BIO: 

Kiana Honarmand is an Iranian artist whose work addresses issues related to her cultural identity, the treatment of women in Iran’s society, censorship, surveillance, and the Western perception of the Middle East. Derived from her interest in different materials and processes, Kiana’s interdisciplinary practice features the use of digital fabrication tools as well as traditional methods of craft. In 2012, Kiana moved to the United States to pursue and complete her Master of Fine Arts degree, and currently, she lives and works in the Bay Area. Her work has been exhibited internationally and throughout the United States.

Artist Statement: 
Through my life in Iran and now my identity as a Middle Eastern woman living in the United States, my work offers a commentary on sociopolitical issues. I create images, sculptures, and installations that illustrate my struggles as a woman whose rights have been trampled in her home country and whose identity is perceived by her new home and by the rest of the world.

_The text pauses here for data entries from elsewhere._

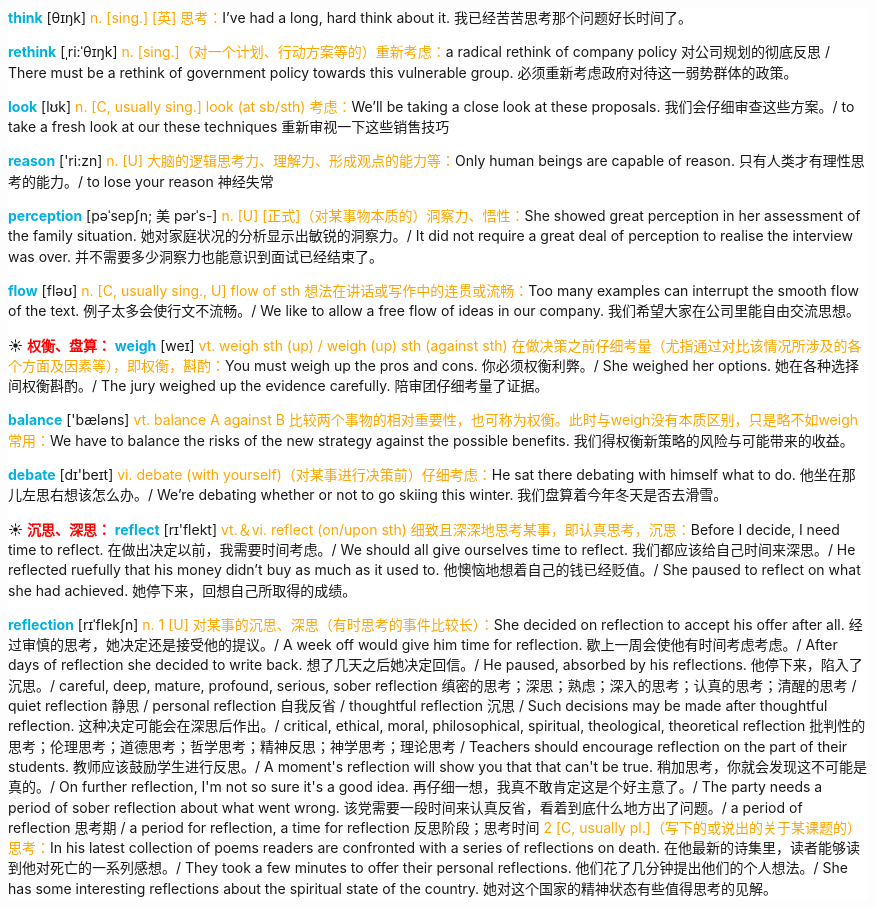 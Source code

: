 <font color="sky blue">**think**</font> [θɪŋk] 
<font color="orange">n. [sing.] [英] 思考：</font>I’ve had a long, hard think about it. 我已经苦苦思考那个问题好长时间了。
           
<font color="sky blue">**rethink**</font> [ˌri:ˈθɪŋk]
<font color="orange">n. [sing.]（对一个计划、行动方案等的）重新考虑：</font>a radical rethink of company policy 对公司规划的彻底反思 / There must be a rethink of government policy towards this vulnerable group. 必须重新考虑政府对待这一弱势群体的政策。

<font color="sky blue">**look**</font> [lʊk] 
<font color="orange">n. [C, usually sing.] look (at sb/sth) 考虑：</font>We’ll be taking a close look at these proposals. 我们会仔细审查这些方案。/ to take a fresh look at our these techniques 重新审视一下这些销售技巧

<font color="sky blue">**reason**</font> ['ri:zn] 
<font color="orange">n. [U] 大脑的逻辑思考力、理解力、形成观点的能力等：</font>Only human beings are capable of reason. 只有人类才有理性思考的能力。/ to lose your reason 神经失常 
           
<font color="sky blue">**perception**</font> [pəˈsepʃn; 美 pərˈs-]
<font color="orange">n. [U] [正式]（对某事物本质的）洞察力、悟性：</font>She showed great perception in her assessment of the family situation. 她对家庭状况的分析显示出敏锐的洞察力。/ It did not require a great deal of perception to realise the interview was over. 并不需要多少洞察力也能意识到面试已经结束了。
 
<font color="sky blue">**flow**</font> [fləʊ] 
<font color="orange">n. [C, usually sing., U] flow of sth 想法在讲话或写作中的连贯或流畅：</font>Too many examples can interrupt the smooth flow of the text. 例子太多会使行文不流畅。/ We like to allow a free flow of ideas in our company. 我们希望大家在公司里能自由交流思想。
          
☀ <font color="red">**权衡、盘算：**</font>
<font color="sky blue">**weigh**</font> [weɪ] 
<font color="orange">vt. weigh sth (up) / weigh (up) sth (against sth) 在做决策之前仔细考量（尤指通过对比该情况所涉及的各个方面及因素等），即权衡，斟酌：</font>You must weigh up the pros and cons. 你必须权衡利弊。/ She weighed her options. 她在各种选择间权衡斟酌。/ The jury weighed up the evidence carefully. 陪审团仔细考量了证据。

<font color="sky blue">**balance**</font> ['bæləns] 
<font color="orange">vt. balance A against B 比较两个事物的相对重要性，也可称为权衡。此时与weigh没有本质区别，只是略不如weigh常用：</font>We have to balance the risks of the new strategy against the possible benefits. 我们得权衡新策略的风险与可能带来的收益。

<font color="sky blue">**debate**</font> [dɪ'beɪt] 
<font color="orange">vi. debate (with yourself)（对某事进行决策前）仔细考虑：</font>He sat there debating with himself what to do. 他坐在那儿左思右想该怎么办。/ We’re debating whether or not to go skiing this winter. 我们盘算着今年冬天是否去滑雪。

☀ <font color="red">**沉思、深思：**</font>
<font color="sky blue">**reflect**</font> [rɪ'flekt] 
<font color="orange">vt.＆vi. reflect (on/upon sth) 细致且深深地思考某事，即认真思考，沉思：</font>Before I decide, I need time to reflect. 在做出决定以前，我需要时间考虑。/ We should all give ourselves time to reflect. 我们都应该给自己时间来深思。/ He reflected ruefully that his money didn’t buy as much as it used to. 他懊恼地想着自己的钱已经贬值。/ She paused to reflect on what she had achieved. 她停下来，回想自己所取得的成绩。

<font color="sky blue">**reflection**</font> [rɪˈflekʃn]
<font color="orange">n. 1 [U] 对某事的沉思、深思（有时思考的事件比较长）：</font>She decided on reflection to accept his offer after all. 经过审慎的思考，她决定还是接受他的提议。/ A week off would give him time for reflection. 歇上一周会使他有时间考虑考虑。/ After days of reflection she decided to write back. 想了几天之后她决定回信。/ He paused, absorbed by his reflections. 他停下来，陷入了沉思。/ careful, deep, mature, profound, serious, sober reflection 缜密的思考；深思；熟虑；深入的思考；认真的思考；清醒的思考 / quiet reflection 静思 / personal reflection 自我反省 / thoughtful reflection 沉思 / Such decisions may be made after thoughtful reflection. 这种决定可能会在深思后作出。/ critical, ethical, moral, philosophical, spiritual, theological, theoretical reflection 批判性的思考；伦理思考；道德思考；哲学思考；精神反思；神学思考；理论思考 / Teachers should encourage reflection on the part of their students. 教师应该鼓励学生进行反思。/ A moment's reflection will show you that that can't be true. 稍加思考，你就会发现这不可能是真的。/ On further reflection, I'm not so sure it's a good idea. 再仔细一想，我真不敢肯定这是个好主意了。/ The party needs a period of sober reflection about what went wrong. 该党需要一段时间来认真反省，看着到底什么地方出了问题。/ a period of reflection 思考期 / a period for reflection, a time for reflection 反思阶段；思考时间 <font color="orange">2 [C, usually pl.]（写下的或说出的关于某课题的）思考：</font>In his latest collection of poems readers are confronted with a series of reflections on death. 在他最新的诗集里，读者能够读到他对死亡的一系列感想。/ They took a few minutes to offer their personal reflections. 他们花了几分钟提出他们的个人想法。/ She has some interesting reflections about the spiritual state of the country. 她对这个国家的精神状态有些值得思考的见解。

Creating from a personal place, I am able to craft a space to share my experience with the viewer. Incorporating different forms and materials, I talk about various subject matters that have deeply affected my life and many others. Censorship from my youth in Iran manifests itself into images from art history that are obscured by Persian calligraphy and geometric patterns prevalent in Islamic architecture. Often, the viewer is invited to participate in the act of censorship, while they themselves are faced with censored material. Through objects made from different materials such as cast iron, fabric, ceramic, light and shadow, I address the violation of women’s rights in Iran such as mandatory hijab. Each material brings its own cultural and conceptual significance in relation to the piece. Utilizing text as a way to reference the history of hiding critical commentary in Persian poetry and visual arts, my work employs politically-charged writings such as news articles, Hadith, or feminist poetry. The writings are subsequently transformed into pattern using the smooth curves of Persian calligraphy. While Persian text is associated with fear and terror in the current political climate of the Western world, these patterns take over the space to confront the viewer.